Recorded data
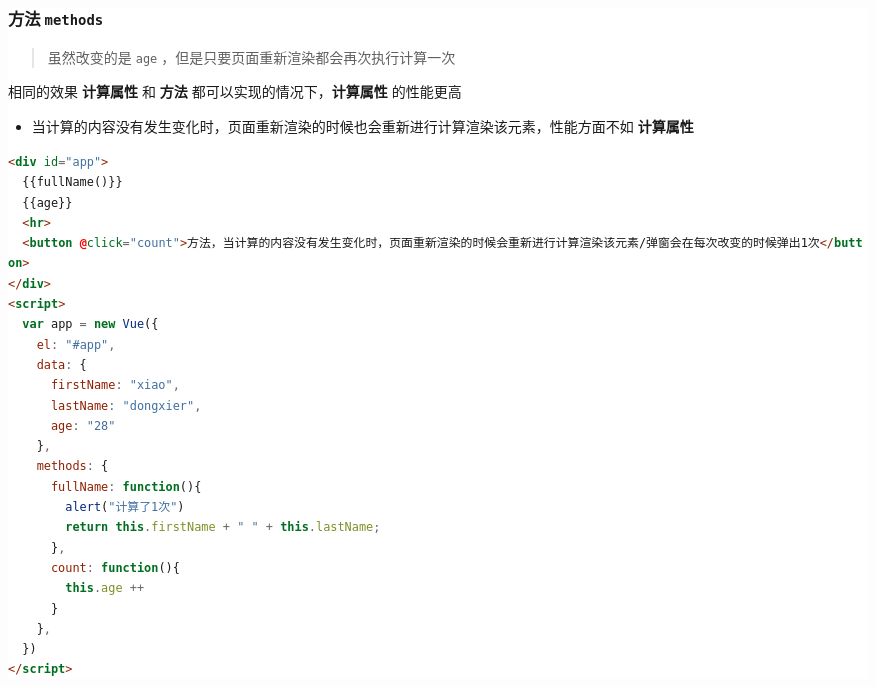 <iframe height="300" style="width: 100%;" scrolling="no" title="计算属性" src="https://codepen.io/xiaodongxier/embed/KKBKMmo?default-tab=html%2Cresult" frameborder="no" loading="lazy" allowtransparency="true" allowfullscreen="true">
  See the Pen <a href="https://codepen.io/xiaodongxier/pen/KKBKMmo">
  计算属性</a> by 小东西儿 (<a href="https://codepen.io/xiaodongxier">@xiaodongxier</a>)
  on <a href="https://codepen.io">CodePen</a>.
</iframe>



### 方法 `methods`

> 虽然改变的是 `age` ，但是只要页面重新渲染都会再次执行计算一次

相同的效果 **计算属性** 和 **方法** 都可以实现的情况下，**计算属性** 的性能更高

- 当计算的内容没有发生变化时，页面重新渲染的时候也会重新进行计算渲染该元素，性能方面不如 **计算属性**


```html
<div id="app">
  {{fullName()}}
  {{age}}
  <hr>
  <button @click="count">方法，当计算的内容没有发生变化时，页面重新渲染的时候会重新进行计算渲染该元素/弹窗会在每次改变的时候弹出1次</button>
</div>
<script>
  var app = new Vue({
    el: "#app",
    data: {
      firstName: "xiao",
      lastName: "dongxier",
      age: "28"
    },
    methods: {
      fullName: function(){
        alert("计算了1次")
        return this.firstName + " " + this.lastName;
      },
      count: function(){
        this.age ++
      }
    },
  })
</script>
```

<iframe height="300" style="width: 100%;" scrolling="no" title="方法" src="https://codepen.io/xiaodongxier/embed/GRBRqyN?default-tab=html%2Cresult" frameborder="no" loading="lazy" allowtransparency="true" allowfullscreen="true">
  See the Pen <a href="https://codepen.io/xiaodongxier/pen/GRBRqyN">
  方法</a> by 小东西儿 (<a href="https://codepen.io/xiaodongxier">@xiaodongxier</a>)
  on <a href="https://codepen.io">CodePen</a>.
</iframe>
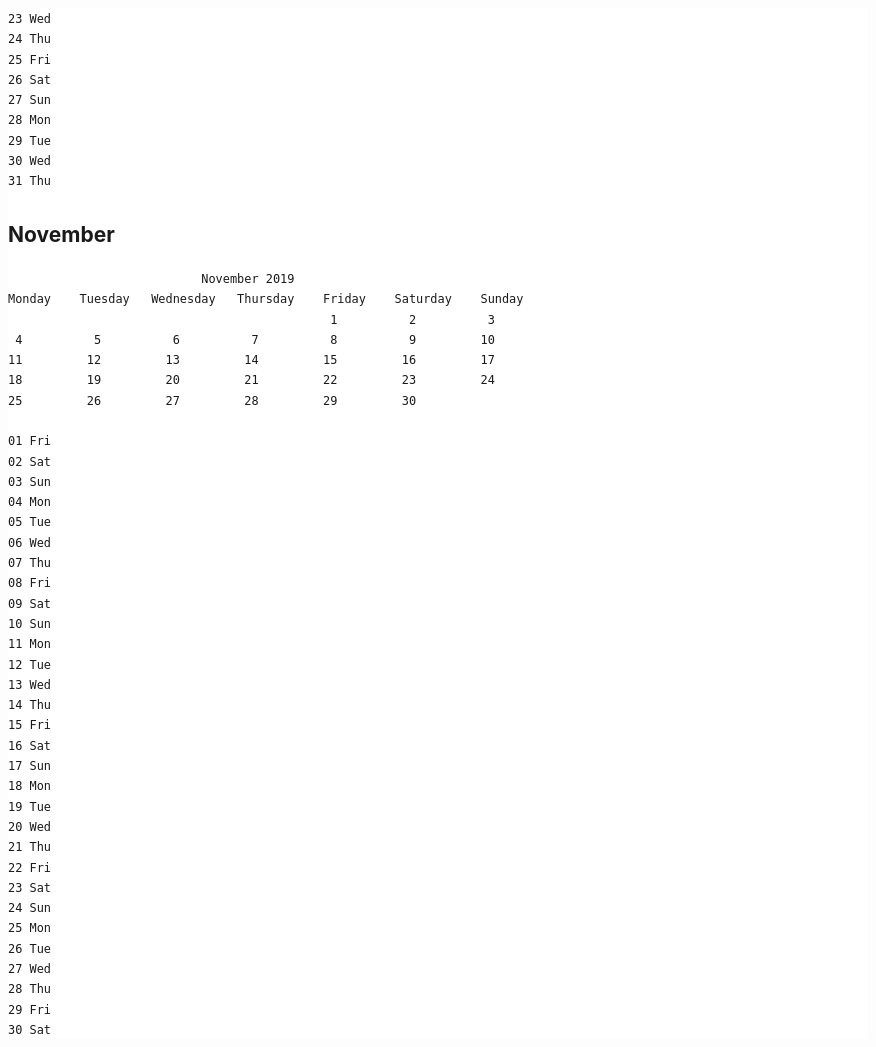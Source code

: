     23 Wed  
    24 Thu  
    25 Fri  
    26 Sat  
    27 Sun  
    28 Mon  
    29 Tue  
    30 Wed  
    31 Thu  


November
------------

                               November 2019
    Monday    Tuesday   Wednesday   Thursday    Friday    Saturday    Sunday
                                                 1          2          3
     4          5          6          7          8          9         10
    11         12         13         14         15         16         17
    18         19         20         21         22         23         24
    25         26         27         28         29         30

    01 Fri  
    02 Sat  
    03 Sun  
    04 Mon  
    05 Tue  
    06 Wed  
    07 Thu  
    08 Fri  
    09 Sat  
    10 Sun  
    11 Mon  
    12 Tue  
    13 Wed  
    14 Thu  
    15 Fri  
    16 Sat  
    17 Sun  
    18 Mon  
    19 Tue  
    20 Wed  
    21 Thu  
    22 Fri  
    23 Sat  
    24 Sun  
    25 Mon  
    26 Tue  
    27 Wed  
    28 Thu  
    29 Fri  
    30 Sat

▸ **Task goal**:
Whenever the string "当计算的内容没有发生变化时" shows up in a line above, copy that line.

▸ **Problem solution**:
- 当计算的内容没有发生变化时，页面重新渲染的时候也会重新进行计算渲染该元素，性能方面不如 **计算属性**
  <button @click="count">方法，当计算的内容没有发生变化时，页面重新渲染的时候会重新进行计算渲染该元素/弹窗会在每次改变的时候弹出1次</button>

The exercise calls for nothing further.